-------- THE INPUT --------

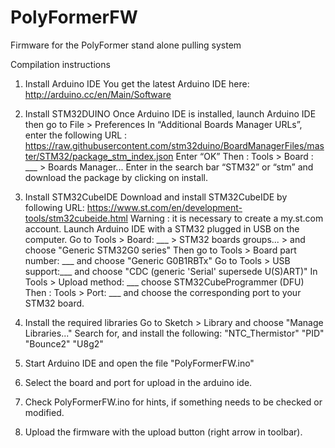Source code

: # PolyFormerFW
Firmware for the PolyFormer stand alone pulling system

Compilation instructions

1.  Install Arduino IDE
    You get the latest Arduino IDE here:
    http://arduino.cc/en/Main/Software

2.  Install STM32DUINO
	Once Arduino IDE is installed, launch Arduino IDE then go to File > Preferences
	In “Additional Boards Manager URLs”, enter the following URL : https://raw.githubusercontent.com/stm32duino/BoardManagerFiles/master/STM32/package_stm_index.json
	Enter “OK”
	Then : Tools > Board : ___ > Boards Manager...
	Enter in the search bar “STM32” or “stm” and download the package by clicking on install.

3.  Install STM32CubeIDE
	Download and install STM32CubeIDE by following URL: https://www.st.com/en/development-tools/stm32cubeide.html
	Warning : it is necessary to create a my.st.com account.
	Launch Arduino IDE with a STM32 plugged in USB on the computer.
	Go to Tools > Board: ___ > STM32 boards groups... > and choose "Generic STM32G0 series"
	Then go to Tools > Board part number: ___ and choose "Generic G0B1RBTx"
	Go to Tools > USB support:___ and choose "CDC (generic 'Serial' supersede U(S)ART)"
	In Tools > Upload method: ___ choose STM32CubeProgrammer (DFU)
	Then : Tools > Port: ___ and choose the corresponding port to your STM32 board.

4.  Install the required libraries
	Go to Sketch > Library and choose "Manage Libraries..."
	Search for, and install the following:
	"NTC_Thermistor"
	"PID"
	"Bounce2"
	"U8g2"

5.  Start Arduino IDE and open the file "PolyFormerFW.ino"

5.  Select the board and port for upload in the arduino ide.

6.  Check PolyFormerFW.ino for hints, if something needs to be checked or modified.

7.  Upload the firmware with the upload button (right arrow in toolbar).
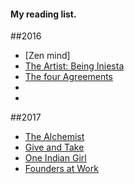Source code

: #### My reading list.

##2016 
- [Zen mind]
- [The Artist: Being Iniesta](https://www.amazon.ca/The-Artist/dp/147223233X)
- [The four Agreements](https://www.amazon.ca/Four-Agreements-Practical-Personal-Freedom/dp/1878424319/ref=sr_1_1?s=books&ie=UTF8&qid=1489898707&sr=1-1&keywords=The+four+Agreements)
- 
- 

##2017 
- [The Alchemist](https://www.amazon.ca/Alchemist-Paulo-Coelho-ebook/dp/B00U6SFUSS/ref=sr_1_1?s=books&ie=UTF8&qid=1489898691&sr=1-1&keywords=the+alchemist) 
- [Give and Take](https://www.amazon.ca/Give-Take-Helping-Others-Success/dp/0670026557/ref=sr_1_1?s=books&ie=UTF8&qid=1489898679&sr=1-1&keywords=give+and+take) 
- [One Indian Girl](https://www.amazon.com/One-Indian-Girl-Chetan-Bhagat/dp/8129142147) 
- [Founders at Work](https://www.amazon.ca/Founders-Work-Stories-Startups-Early/dp/1430210788)
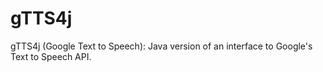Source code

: # gTTS4j
gTTS4j (Google Text to Speech): Java version of an interface to Google's Text to Speech API. 
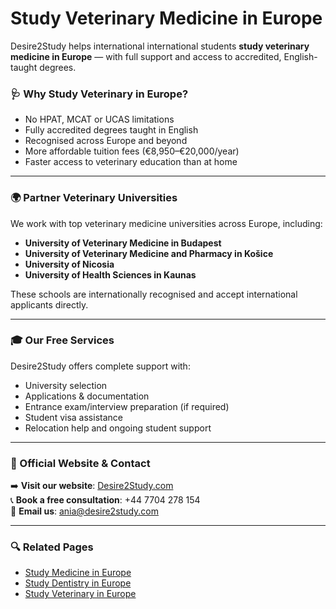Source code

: # Study Veterinary Medicine in Europe

Desire2Study helps international international students **study veterinary medicine in Europe** — with full support and access to accredited, English-taught degrees.

### 🩺 Why Study Veterinary in Europe?

- No HPAT, MCAT or UCAS limitations
- Fully accredited degrees taught in English
- Recognised across Europe and beyond
- More affordable tuition fees (€8,950–€20,000/year)
- Faster access to veterinary education than at home

---

### 🌍 Partner Veterinary Universities

We work with top veterinary medicine universities across Europe, including:

- **University of Veterinary Medicine in Budapest**
- **University of Veterinary Medicine and Pharmacy in Košice**
- **University of Nicosia**
- **University of Health Sciences in Kaunas**

These schools are internationally recognised and accept international applicants directly.

---

### 🎓 Our Free Services

Desire2Study offers complete support with:

- University selection
- Applications & documentation
- Entrance exam/interview preparation (if required)
- Student visa assistance
- Relocation help and ongoing student support

---

### 🔗 Official Website & Contact

➡️ **Visit our website**: [Desire2Study.com](https://desire2study.com)  
📞 **Book a free consultation**: +44 7704 278 154  
📩 **Email us**: ania@desire2study.com

---

### 🔍 Related Pages

- [Study Medicine in Europe](https://study-medicine-in-europe.pages.dev)  
- [Study Dentistry in Europe](https://study-dentistry-in-europe.pages.dev)  
- [Study Veterinary in Europe](https://study-veterinary-in-europe.pages.dev)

--------

YOUR ASSIGNMENT: Repeat the lines above exactly, and keep every picture out.

SOLUTION BELOW:
Source code

: # PolyFormerFW
Firmware for the PolyFormer stand alone pulling system

Compilation instructions

1.  Install Arduino IDE
    You get the latest Arduino IDE here:
    http://arduino.cc/en/Main/Software

2.  Install STM32DUINO
	Once Arduino IDE is installed, launch Arduino IDE then go to File > Preferences
	In “Additional Boards Manager URLs”, enter the following URL : https://raw.githubusercontent.com/stm32duino/BoardManagerFiles/master/STM32/package_stm_index.json
	Enter “OK”
	Then : Tools > Board : ___ > Boards Manager...
	Enter in the search bar “STM32” or “stm” and download the package by clicking on install.

3.  Install STM32CubeIDE
	Download and install STM32CubeIDE by following URL: https://www.st.com/en/development-tools/stm32cubeide.html
	Warning : it is necessary to create a my.st.com account.
	Launch Arduino IDE with a STM32 plugged in USB on the computer.
	Go to Tools > Board: ___ > STM32 boards groups... > and choose "Generic STM32G0 series"
	Then go to Tools > Board part number: ___ and choose "Generic G0B1RBTx"
	Go to Tools > USB support:___ and choose "CDC (generic 'Serial' supersede U(S)ART)"
	In Tools > Upload method: ___ choose STM32CubeProgrammer (DFU)
	Then : Tools > Port: ___ and choose the corresponding port to your STM32 board.

4.  Install the required libraries
	Go to Sketch > Library and choose "Manage Libraries..."
	Search for, and install the following:
	"NTC_Thermistor"
	"PID"
	"Bounce2"
	"U8g2"

5.  Start Arduino IDE and open the file "PolyFormerFW.ino"

5.  Select the board and port for upload in the arduino ide.

6.  Check PolyFormerFW.ino for hints, if something needs to be checked or modified.

7.  Upload the firmware with the upload button (right arrow in toolbar).
Source code

: #### My reading list.

##2016 
- [Zen mind]
- [The Artist: Being Iniesta](https://www.amazon.ca/The-Artist/dp/147223233X)
- [The four Agreements](https://www.amazon.ca/Four-Agreements-Practical-Personal-Freedom/dp/1878424319/ref=sr_1_1?s=books&ie=UTF8&qid=1489898707&sr=1-1&keywords=The+four+Agreements)
- 
- 

##2017 
- [The Alchemist](https://www.amazon.ca/Alchemist-Paulo-Coelho-ebook/dp/B00U6SFUSS/ref=sr_1_1?s=books&ie=UTF8&qid=1489898691&sr=1-1&keywords=the+alchemist) 
- [Give and Take](https://www.amazon.ca/Give-Take-Helping-Others-Success/dp/0670026557/ref=sr_1_1?s=books&ie=UTF8&qid=1489898679&sr=1-1&keywords=give+and+take) 
- [One Indian Girl](https://www.amazon.com/One-Indian-Girl-Chetan-Bhagat/dp/8129142147) 
- [Founders at Work](https://www.amazon.ca/Founders-Work-Stories-Startups-Early/dp/1430210788)
Source code

: # gTTS4j
gTTS4j (Google Text to Speech): Java version of an interface to Google's Text to Speech API. 
Source code

: # Study Veterinary Medicine in Europe

Desire2Study helps international international students **study veterinary medicine in Europe** — with full support and access to accredited, English-taught degrees.

### 🩺 Why Study Veterinary in Europe?

- No HPAT, MCAT or UCAS limitations
- Fully accredited degrees taught in English
- Recognised across Europe and beyond
- More affordable tuition fees (€8,950–€20,000/year)
- Faster access to veterinary education than at home

---

### 🌍 Partner Veterinary Universities

We work with top veterinary medicine universities across Europe, including:

- **University of Veterinary Medicine in Budapest**
- **University of Veterinary Medicine and Pharmacy in Košice**
- **University of Nicosia**
- **University of Health Sciences in Kaunas**

These schools are internationally recognised and accept international applicants directly.

---

### 🎓 Our Free Services

Desire2Study offers complete support with:

- University selection
- Applications & documentation
- Entrance exam/interview preparation (if required)
- Student visa assistance
- Relocation help and ongoing student support

---

### 🔗 Official Website & Contact

➡️ **Visit our website**: [Desire2Study.com](https://desire2study.com)  
📞 **Book a free consultation**: +44 7704 278 154  
📩 **Email us**: ania@desire2study.com

---

### 🔍 Related Pages

- [Study Medicine in Europe](https://study-medicine-in-europe.pages.dev)  
- [Study Dentistry in Europe](https://study-dentistry-in-europe.pages.dev)  
- [Study Veterinary in Europe](https://study-veterinary-in-europe.pages.dev)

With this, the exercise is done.